1975 übernahm Karlheinz Essl den Baustoffhandel seines Schwiegervaters und baute das Unternehmen zu einer Kette mit zahlreichen Filialen aus. Parallel dazu sammelten er und seine Frau Agnes Kunst – vor allem österreichische Malerei nach 1945, aber auch internationale Positionen sind dabei, insgesamt rund 6.000 Werke.

"Explizit für die junge Kunstszene gedacht"

Der Platz wurde knapp, und Essl ließ ein Depot mit angeschlossenen Ausstellungsräumen bauen – 1999 wurde das vom Architekten Heinz Tesar geplante Bauwerk eröffnet. Ein funktionstüchtiger Museumsbau mit von Tageslicht durchfluteten, hohen Räumen.
"Das Haus war ja explizit für die junge, österreichische Kunstszene gedacht, auch die schönen Ausstellungsräume, die hier zur Verfügung stehen. Alles das, was etablierte Museen nicht machen, weil sie keinen Platz haben - oder weil es auch nicht die erwünschte Besucherfrequenz bringt, was aber für die Förderung und Wahrnehmung der jungen Kunst für mich immer ein ganz wesentlicher Teil war."
Die Expansion des Baumarkts in den südosteuropäischen Raum verlief wenig erfolgreich – sie bedeutete schließlich den finanziellen Ruin des Familienunternehmens, der auch durch den Verkauf von Werken von Gerhard Richter, Sigmar Polke oder Georg Baselitz nicht abgewendet werden konnte.
Verhandlungen mit dem österreichischen Kulturminister über die Finanzierung des laufenden Ausstellungsbetriebs scheiterten:
"Das war offenbar eine politische Entscheidung, die getroffen worden ist. Und was die Zukunft bringt, da bin ich offen."

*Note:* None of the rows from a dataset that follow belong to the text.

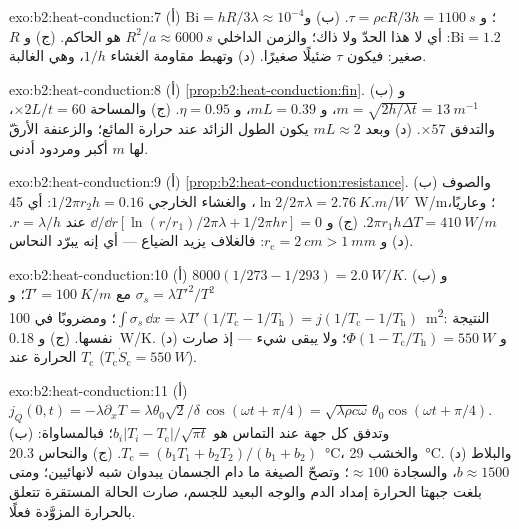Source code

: \begin{solution}{exo:b2:heat-conduction:7}
(أ) $\mathrm{Bi} = hR/3\lambda \approx 10^{-4}$؛ و $\tau = \rho cR/3h = \qty{1100}{s}$.
(ب) و $\mathrm{Bi} = 1.2$: أي لا هذا الحدّ ولا ذاك؛ والزمن الداخلي $R^2/a \approx
\qty{6000}{s}$ هو الحاكم. (ج) و $R$ صغير: فيكون $\tau$ ضئيلًا  صغيرًا.
(د) وتهبط مقاومة الغشاء $1/h$، وهي الغالبة.
\end{solution}

\begin{solution}{exo:b2:heat-conduction:8}
(أ) \cref{prop:b2:heat-conduction:fin}. (ب) و $m = \sqrt{2h/\lambda t} =
\qty{13}{m^{-1}}$، و $mL = 0.39$، و $\eta = 0.95$. (ج) والمساحة $\times 2L/t = 60$، والتدفق
$\times 57$. (د) وبعد $mL \approx 2$ يكون الطول الزائد عند حرارة
المائع؛ والزعنفة الأرقّ لها $m$ أكبر ومردود أدنى.
\end{solution}

\begin{solution}{exo:b2:heat-conduction:9}
(أ) \cref{prop:b2:heat-conduction:resistance}. (ب) والصوف $\ln 2/2\pi\lambda =
\qty{2.76}{K.m/W}$، والغشاء الخارجي $1/2\pi r_2h = 0.16$: أي \qty{45}{W/m}؛ وعاريًا،
$2\pi r_1h\Delta T = \qty{410}{W/m}$. (ج) و $\dd/\dd r[\ln(r/r_1)/2\pi\lambda + 1/2\pi hr]
= 0$ عند $r = \lambda/h$. (د) و $r_{\text{c}} = \qty{2}{cm} > \qty{1}{mm}$: فالغلاف
يزيد الضياع --- أي إنه يبرّد النحاس.
\end{solution}

\begin{solution}{exo:b2:heat-conduction:10}
(أ) $8000(1/273 - 1/293) = \qty{2.0}{W/K}$. (ب) و $\sigma_s = \lambda T'^2/T^2$ مع
$T' = \qty{100}{K/m}$؛ و $\int\sigma_s\,\dd x = \lambda T'(1/T_{\text{c}} - 1/T_{\text{h}})
= j(1/T_{\text{c}} - 1/T_{\text{h}})$؛ ومضروبًا في \qty{100}{m^2}: النتيجة نفسها. (ج)
و \qty{0.18}{W/K}. (د) و $\Phi(1 - T_{\text{c}}/T_{\text{h}}) = \qty{550}{W}$؛ ولا يبقى شيء
--- إذ صارت الحرارة عند $T_{\text{c}}$ ($T_{\text{c}}\dot S_{\text{c}} = \qty{550}{W}$).
\end{solution}

\begin{solution}{exo:b2:heat-conduction:11}
(أ) $j_Q(0,t) = -\lambda\partial_xT = \lambda\theta_0\sqrt2/\delta\,\cos(\omega t +
\pi/4) = \sqrt{\lambda\rho c\omega}\,\theta_0\cos(\omega t + \pi/4)$. (ب) وتدفق كل
جهة عند التماس هو $b_i|T_i - T_{\text{c}}|/\sqrt{\pi t}$؛ فبالمساواة:
$T_{\text{c}} = (b_1T_1 + b_2T_2)/(b_1 + b_2)$. (ج) والنحاس \qty{20.3}{\celsius}،
والخشب \qty{29}{\celsius}. (د) والبلاط $b \approx 1500$، والسجادة $\approx 100$؛ وتصحّ
الصيغة ما دام الجسمان يبدوان شبه لانهائيين؛ ومتى بلغت جبهتا
الحرارة إمداد الدم والوجه البعيد للجسم، صارت الحالة
المستقرة تتعلق بالحرارة المزوَّدة فعلًا.
\end{solution}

Letzte Ausstellung: "Sammlung Esel"

Das Museumsgebäude in Klosterneuburg wird weiterhin als Depot genutzt, die Restaurierwerkstätten bleiben in Verwendung, und auch der Leihverkehr wird weiterhin hier abgewickelt werden.
Die letzte Gelegenheit fürs Publikum, das Museum zu besuchen, ist eine Ausstellung mit dem Titel "Sammlung Esel" – ein Wortspiel. Esel ist das Pseudonym eines jungen Wiener Kurators, Fotografen und Kunstforschers, der hier Auszüge aus seinem Archiv zu einer bunten Ausstellungscollage arrangiert.
Esel, der mit bürgerlichem Namen Lorenz Seidler heißt, beschreibt das Publikum des Essl-Museum als sehr heterogen.
"Ich habe hier die letzten sechs Wochen vielschichtige Gespräche führen können."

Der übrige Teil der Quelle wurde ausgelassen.